Compilation is a lossy process, so it is not, in general, possible to decompile an executable (or other compiled program module, such as a .so
or .dll
) and recover source code in the original language or even unambiguously determine what the original language was. It is not even necessarily the case that there is only one original source-code language, since it is possible that, before linking, different modules were written in different languages. Ordinarily, you can, disassemble a binary and recover assembly language, although that may be of very limited value.
In many cases, you can tell something about the original language provided that the binary has not been stripped (of symbols). For example, you can usually tell if a binary was originally written in C++ by looking at the symbols in the binary (on Linux, using objdump
, no idea what the equivalent might be on Windows): C++ symbols are mangled in a particular way. It's not a 100% guarantee, but a high likelihood.
That said, some decompilers do a pretty reasonable job of a very difficult task. Inferring likely high-level constructs from a binary is not easy. In my (very limited) experience, they tend to work for fairly trivial programs or for software compiled with a narrow range of versions of the original compiler, but choke on anything substantial: it's very difficult for the author of a decompiler to keep up with changes in the compilers, and there may be very little incentive for her to do so.

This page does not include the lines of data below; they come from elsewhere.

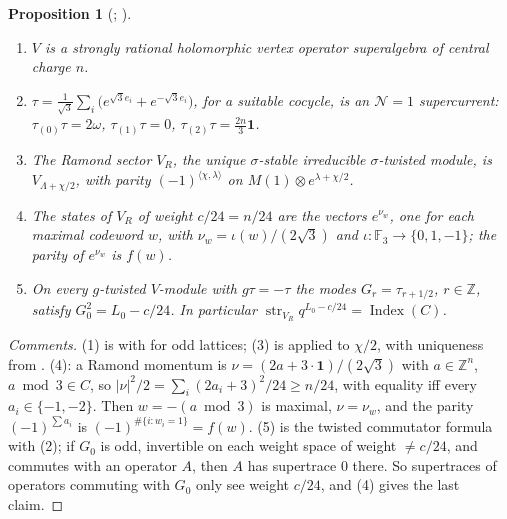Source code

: \documentclass[11pt]{amsart}
\newtheorem{proposition}[theorem]{Proposition}
\theoremstyle{definition}
\newcommand{\F}{\mathbb{F}_3}
\newcommand{\Z}{\mathbb{Z}}
\newcommand{\cN}{\mathcal N}
\newcommand{\Index}{\operatorname{Index}}
\newcommand{\str}{\operatorname{str}}
\begin{document}
\begin{proposition}[{\cite[\S2, Prop.~2.4]{GJF}; \cite{BK,Li,DZ}}]\label{prop:VC}
\begin{enumerate}
\item $V$ is a strongly rational holomorphic vertex operator superalgebra of central charge $n$.
\item $\tau=\tfrac1{\sqrt3}\sum_i\bigl(e^{\sqrt3e_i}+e^{-\sqrt3e_i}\bigr)$, for a suitable cocycle, is an
  $\cN=1$ supercurrent: $\tau_{(0)}\tau=2\omega$, $\tau_{(1)}\tau=0$, $\tau_{(2)}\tau=\tfrac{2n}3\mathbf 1$.
\item The Ramond sector $V_R$, the unique $\sigma$-stable irreducible $\sigma$-twisted module, is
  $V_{\Lambda+\chi/2}$, with parity $(-1)^{\langle\chi,\lambda\rangle}$ on $M(1)\otimes e^{\lambda+\chi/2}$.
\item The states of $V_R$ of weight $c/24=n/24$ are the vectors $e^{\nu_w}$, one for each maximal
  codeword $w$, with $\nu_w=\iota(w)/(2\sqrt3)$ and $\iota\colon\F\to\{0,1,-1\}$; the parity of
  $e^{\nu_w}$ is $f(w)$.
\item On every $g$-twisted $V$-module with $g\tau=-\tau$ the modes $G_r=\tau_{r+1/2}$, $r\in\Z$, satisfy
  $G_0^2=L_0-c/24$. In particular $\str_{V_R}q^{L_0-c/24}=\Index(C)$.
\end{enumerate}
\end{proposition}

\begin{proof}[Comments]
(1) is \cite[\S2]{GJF} with \cite[Thm.~4.1]{BK} for odd lattices; (3) is \cite[Prop.~5.4]{Li} applied
to $\chi/2$, with uniqueness from \cite[Thm.~7.7]{DZ}. (4): a Ramond momentum is
$\nu=(2a+3\cdot\mathbf 1)/(2\sqrt3)$ with $a\in\Z^n$, $a\bmod3\in C$, so
$|\nu|^2/2=\sum_i(2a_i+3)^2/24\ge n/24$, with equality iff every $a_i\in\{-1,-2\}$. Then $w=-(a\bmod3)$ is
maximal, $\nu=\nu_w$, and the parity $(-1)^{\sum a_i}$ is $(-1)^{\#\{i:w_i=1\}}=f(w)$. (5) is the
twisted commutator formula \cite[(M4)]{Li} with (2); if $G_0$ is odd, invertible on each weight space
of weight $\ne c/24$, and commutes with an operator $A$, then $A$ has supertrace $0$ there. So
supertraces of operators commuting with $G_0$ only see weight $c/24$, and (4) gives the last claim.
\end{proof}
\end{document}
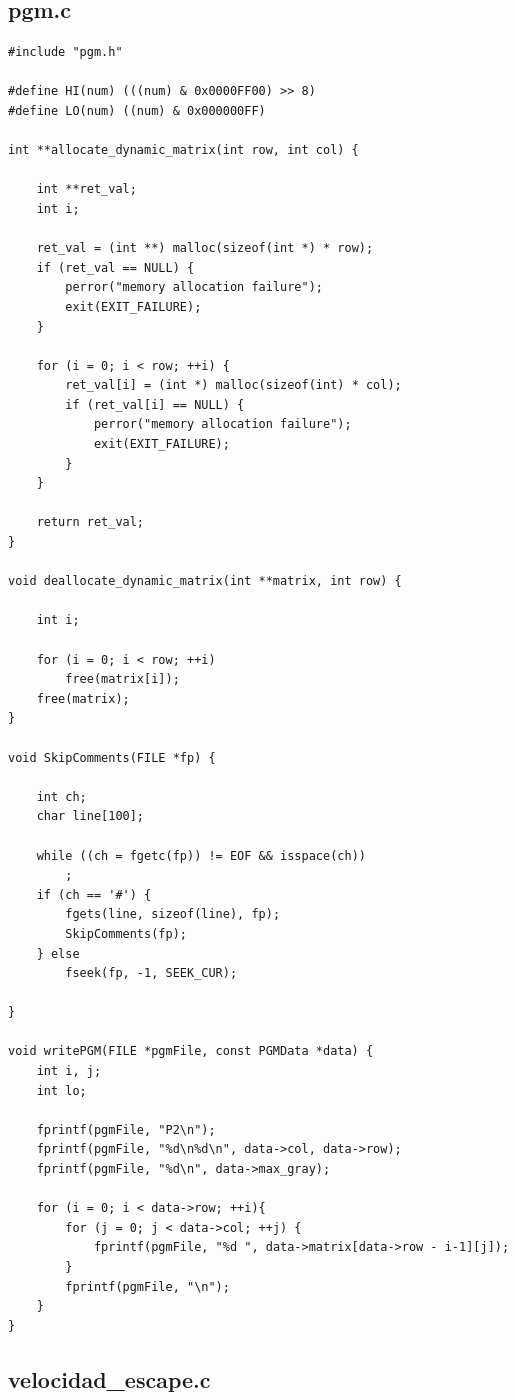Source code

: \documentclass[a4paper,10pt]{article}
\begin{document}
\subsection{pgm.c}

\begin{verbatim}
#include "pgm.h"

#define HI(num)	(((num) & 0x0000FF00) >> 8)
#define LO(num)	((num) & 0x000000FF)

int **allocate_dynamic_matrix(int row, int col) {

	int **ret_val;
	int i;

	ret_val = (int **) malloc(sizeof(int *) * row);
	if (ret_val == NULL) {
		perror("memory allocation failure");
		exit(EXIT_FAILURE);
	}

	for (i = 0; i < row; ++i) {
		ret_val[i] = (int *) malloc(sizeof(int) * col);
		if (ret_val[i] == NULL) {
			perror("memory allocation failure");
			exit(EXIT_FAILURE);
		}
	}

	return ret_val;
}

void deallocate_dynamic_matrix(int **matrix, int row) {

	int i;

	for (i = 0; i < row; ++i)
		free(matrix[i]);
	free(matrix);
}

void SkipComments(FILE *fp) {

	int ch;
	char line[100];

	while ((ch = fgetc(fp)) != EOF && isspace(ch))
		;
	if (ch == '#') {
		fgets(line, sizeof(line), fp);
		SkipComments(fp);
	} else
		fseek(fp, -1, SEEK_CUR);

}

void writePGM(FILE *pgmFile, const PGMData *data) {
	int i, j;
	int lo;

	fprintf(pgmFile, "P2\n");
	fprintf(pgmFile, "%d\n%d\n", data->col, data->row);
	fprintf(pgmFile, "%d\n", data->max_gray);

	for (i = 0; i < data->row; ++i){
		for (j = 0; j < data->col; ++j) {
            fprintf(pgmFile, "%d ", data->matrix[data->row - i-1][j]);
		}
		fprintf(pgmFile, "\n");
	}
}

\end{verbatim}
\pagebreak

\subsection{velocidad\_escape.c}
\end{document}
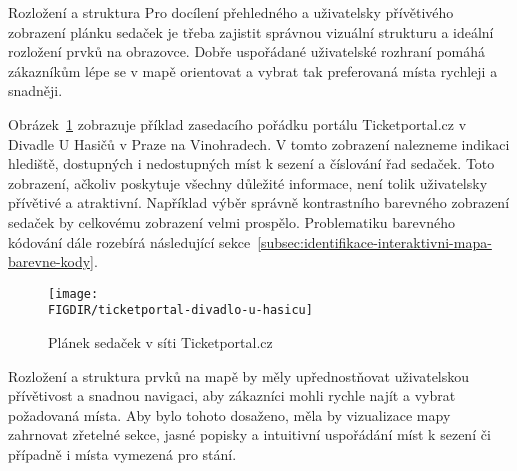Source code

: \begin{subsection}{Rozložení a struktura}
    \label{subsec:identifikace-interaktivni-mapa-rozlozeni-a-struktura}
    Pro docílení přehledného a uživatelsky přívětivého zobrazení plánku sedaček je třeba zajistit správnou vizuální strukturu a ideální rozložení prvků na obrazovce.
    Dobře uspořádané uživatelské rozhraní pomáhá zákazníkům lépe se v mapě orientovat a vybrat tak preferovaná místa rychleji a snadněji.

    Obrázek~\ref{fig:venue-map-visualization-layout-and-structure} zobrazuje příklad zasedacího pořádku portálu Ticketportal.cz v Divadle U Hasičů v Praze na Vinohradech.
    V tomto zobrazení nalezneme indikaci hlediště, dostupných i nedostupných míst k sezení a číslování řad sedaček.
    Toto zobrazení, ačkoliv poskytuje všechny důležité informace, není tolik uživatelsky přívětivé a atraktivní.
    Například výběr správně kontrastního barevného zobrazení sedaček by celkovému zobrazení velmi prospělo.
    Problematiku barevného kódování dále rozebírá následující sekce~\ref{subsec:identifikace-interaktivni-mapa-barevne-kody}.

    \begin{figure}[H]
        \centering
        \caption{Plánek sedaček v síti Ticketportal.cz}
        \texttt{[image: \\FIGDIR/ticketportal-divadlo-u-hasicu]}
        \label{fig:venue-map-visualization-layout-and-structure}
    \end{figure}

    Rozložení a struktura prvků na mapě by měly upřednostňovat uživatelskou přívětivost a snadnou navigaci, aby zákazníci mohli rychle najít a vybrat požadovaná místa.
    Aby bylo tohoto dosaženo, měla by vizualizace mapy zahrnovat zřetelné sekce, jasné popisky a intuitivní uspořádání míst k sezení či případně i místa vymezená pro stání.


\end{subsection}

Even in cases where decompilation is very successful, the result is essentially completely uncommented code with meaningless variable names that is extremely difficult to understand. Decompilation is one thing, extracting the intended semantic meaning from the result is another. Remember that many variables, branches, loops, and functions will have been completely optimized away, many functions will have been inlined, etc. So the “source code”, even if you can obtain it in this way, may not be a whole lot of use to you.